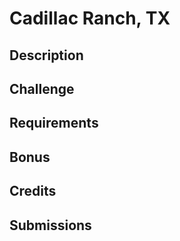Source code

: # Cadillac Ranch, TX

## Description

## Challenge

## Requirements

## Bonus

## Credits

## Submissions
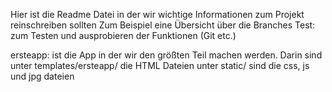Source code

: Hier ist die Readme Datei in der wir wichtige Informationen zum Projekt reinschreiben sollten
Zum Beispiel eine Übersicht über die Branches
    Test: zum Testen und ausprobieren der Funktionen (Git etc.)

ersteapp: ist die App in der wir den größten Teil machen werden. Darin sind unter templates/ersteapp/ die HTML Dateien
                                                                            unter static/ sind die css, js und jpg dateien
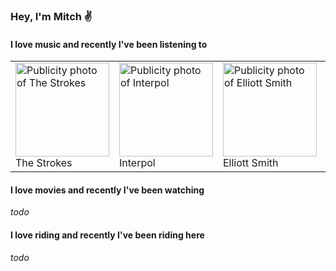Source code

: <div><h3>Hey, I&#x27;m Mitch ✌️</h3><section><h4>I love music and recently I&#x27;ve been listening to</h4><table><tbody><td><img src="https://lastfm.freetls.fastly.net/i/u/174s/2a96cbd8b46e442fc41c2b86b821562f.png" height="150px" alt="Publicity photo of The Strokes"/><br/>The Strokes</td><td><img src="https://lastfm.freetls.fastly.net/i/u/174s/2a96cbd8b46e442fc41c2b86b821562f.png" height="150px" alt="Publicity photo of Interpol"/><br/>Interpol</td><td><img src="https://lastfm.freetls.fastly.net/i/u/174s/2a96cbd8b46e442fc41c2b86b821562f.png" height="150px" alt="Publicity photo of Elliott Smith"/><br/>Elliott Smith</td><td><img src="https://lastfm.freetls.fastly.net/i/u/174s/2a96cbd8b46e442fc41c2b86b821562f.png" height="150px" alt="Publicity photo of New Order"/><br/>New Order</td></tbody></table></section><section><h4>I love movies and recently I&#x27;ve been watching</h4><i>todo</i></section><section><h4>I love riding and recently I&#x27;ve been riding here</h4><i>todo</i></section></div>
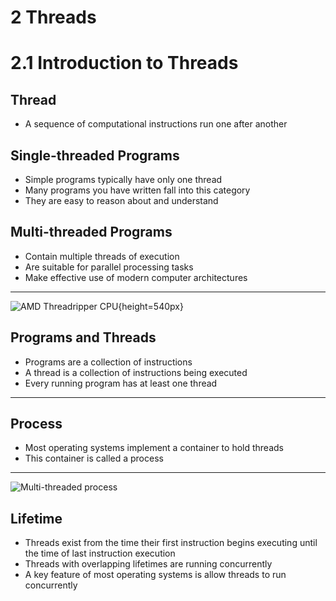 2 Threads
=========

2.1 Introduction to Threads
===========================

Thread
------

- A sequence of computational instructions run one after another

Single-threaded Programs
------------------------

- Simple programs typically have only one thread
- Many programs you have written fall into this category
- They are easy to reason about and understand

Multi-threaded Programs
-----------------------

- Contain multiple threads of execution
- Are suitable for parallel processing tasks
- Make effective use of modern computer architectures

---

![AMD Threadripper CPU](https://upload.wikimedia.org/wikipedia/commons/3/35/AMD_Threadripper.svg){height=540px}

Programs and Threads
--------------------

- Programs are a collection of instructions
- A thread is a collection of instructions being executed
- Every running program has at least one thread

---

Process
-------

- Most operating systems implement a container to hold threads
- This container is called a process

---

![Multi-threaded process](https://upload.wikimedia.org/wikipedia/commons/a/a5/Multithreaded_process.svg)

Lifetime
--------

- Threads exist from the time their first instruction begins executing until the time of last instruction execution
- Threads with overlapping lifetimes are running concurrently
- A key feature of most operating systems is allow threads to run concurrently

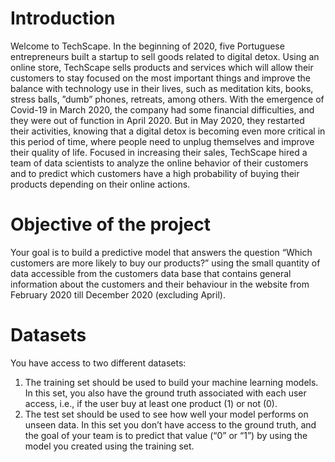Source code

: # Introduction
Welcome to TechScape. In the beginning of 2020, five Portuguese entrepreneurs built
a startup to sell goods related to digital detox. Using an online store, TechScape sells
products and services which will allow their customers to stay focused on the most
important things and improve the balance with technology use in their lives, such as
meditation kits, books, stress balls, ”dumb” phones, retreats, among others.
With the emergence of Covid-19 in March 2020, the company had some financial
difficulties, and they were out of function in April 2020. But in May 2020, they
restarted their activities, knowing that a digital detox is becoming even more critical
in this period of time, where people need to unplug themselves and improve their
quality of life.
Focused in increasing their sales, TechScape hired a team of data scientists to
analyze the online behavior of their customers and to predict which customers have
a high probability of buying their products depending on their online actions.
# Objective of the project
Your goal is to build a predictive model that answers the question “Which customers
are more likely to buy our products?” using the small quantity of data accessible
from the customers data base that contains general information about the customers
and their behaviour in the website from February 2020 till December 2020 (excluding
April).
# Datasets
You have access to two different datasets:
1. The training set should be used to build your machine learning models. In this
set, you also have the ground truth associated with each user access, i.e., if the
user buy at least one product (1) or not (0).
2. The test set should be used to see how well your model performs on unseen
data. In this set you don’t have access to the ground truth, and the goal of
your team is to predict that value (“0” or “1”) by using the model you created
using the training set.
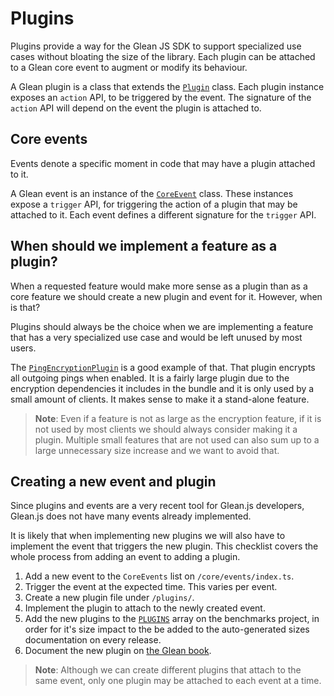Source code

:# Plugins

Plugins provide a way for the Glean JS SDK to support specialized use cases without bloating
the size of the library. Each plugin can be attached to a Glean core event to augment
or modify its behaviour.

A Glean plugin is a class that extends the [`Plugin`](https://mozilla.github.io/glean.js/classes/plugins.default.html) class. Each plugin instance exposes an
`action` API, to be triggered by the event. The signature of the `action` API will depend on
the event the plugin is attached to.

## Core events

Events denote a specific moment in code that may have a plugin attached to it.

A Glean event is an instance of the [`CoreEvent`](https://mozilla.github.io/glean.js/classes/core_events.CoreEvent.html) class. These instances expose a `trigger` API,
for triggering the action of a plugin that may be attached to it. Each event defines a different
signature for the `trigger` API.

## When should we implement a feature as a plugin?

When a requested feature would make more sense as a plugin than as a core feature
we should create a new plugin and event for it. However, when is that?

Plugins should always be the choice when we are implementing a feature that has a very specialized
use case and would be left unused by most users.

The [`PingEncryptionPlugin`](https://mozilla.github.io/glean.js/classes/plugins_encryption.default.html)
is a good example of that. That plugin encrypts all outgoing pings when enabled. It is a fairly large
plugin due to the encryption dependencies it includes in the bundle and it is only used by a small
amount of clients. It makes sense to make it a stand-alone feature.

> **Note**: Even if a feature is not as large as the encryption feature, if it is not used by most
> clients we should always consider making it a plugin. Multiple small features that are not used
> can also sum up to a large unnecessary size increase and we want to avoid that.

## Creating a new event and plugin

Since plugins and events are a very recent tool for Glean.js developers,
Glean.js does not have many events already implemented.

It is likely that when implementing new plugins we will also have to implement the event that
triggers the new plugin. This checklist covers the whole process from adding an event to adding a plugin.

1. Add a new event to the `CoreEvents` list on `/core/events/index.ts`.
2. Trigger the event at the expected time. This varies per event.
3. Create a new plugin file under `/plugins/`.
4. Implement the plugin to attach to the newly created event.
5. Add the new plugins to the [`PLUGINS`](../../benchmarks/size/utils.js) array on the benchmarks project, in order for it's size impact to the be added to the auto-generated sizes documentation on every release.
6. Document the new plugin on [the Glean book](https://mozilla.github.io/glean/book/language-bindings/javascript/plugins/index.html).

> **Note**: Although we can create different plugins that attach to the same event,
> only one plugin may be attached to each event at a time.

- [Instructions to follow]: Your task is to transcribe, with no changes, only the lines of the listing above that lie between the line holding "will depend on" and the line holding "Since plugins and", inclusive.

- [Answer below]:
`action` API, to be triggered by the event. The signature of the `action` API will depend on
the event the plugin is attached to.

## Core events

Events denote a specific moment in code that may have a plugin attached to it.

A Glean event is an instance of the [`CoreEvent`](https://mozilla.github.io/glean.js/classes/core_events.CoreEvent.html) class. These instances expose a `trigger` API,
for triggering the action of a plugin that may be attached to it. Each event defines a different
signature for the `trigger` API.

## When should we implement a feature as a plugin?

When a requested feature would make more sense as a plugin than as a core feature
we should create a new plugin and event for it. However, when is that?

Plugins should always be the choice when we are implementing a feature that has a very specialized
use case and would be left unused by most users.

The [`PingEncryptionPlugin`](https://mozilla.github.io/glean.js/classes/plugins_encryption.default.html)
is a good example of that. That plugin encrypts all outgoing pings when enabled. It is a fairly large
plugin due to the encryption dependencies it includes in the bundle and it is only used by a small
amount of clients. It makes sense to make it a stand-alone feature.

> **Note**: Even if a feature is not as large as the encryption feature, if it is not used by most
> clients we should always consider making it a plugin. Multiple small features that are not used
> can also sum up to a large unnecessary size increase and we want to avoid that.

## Creating a new event and plugin

Since plugins and events are a very recent tool for Glean.js developers,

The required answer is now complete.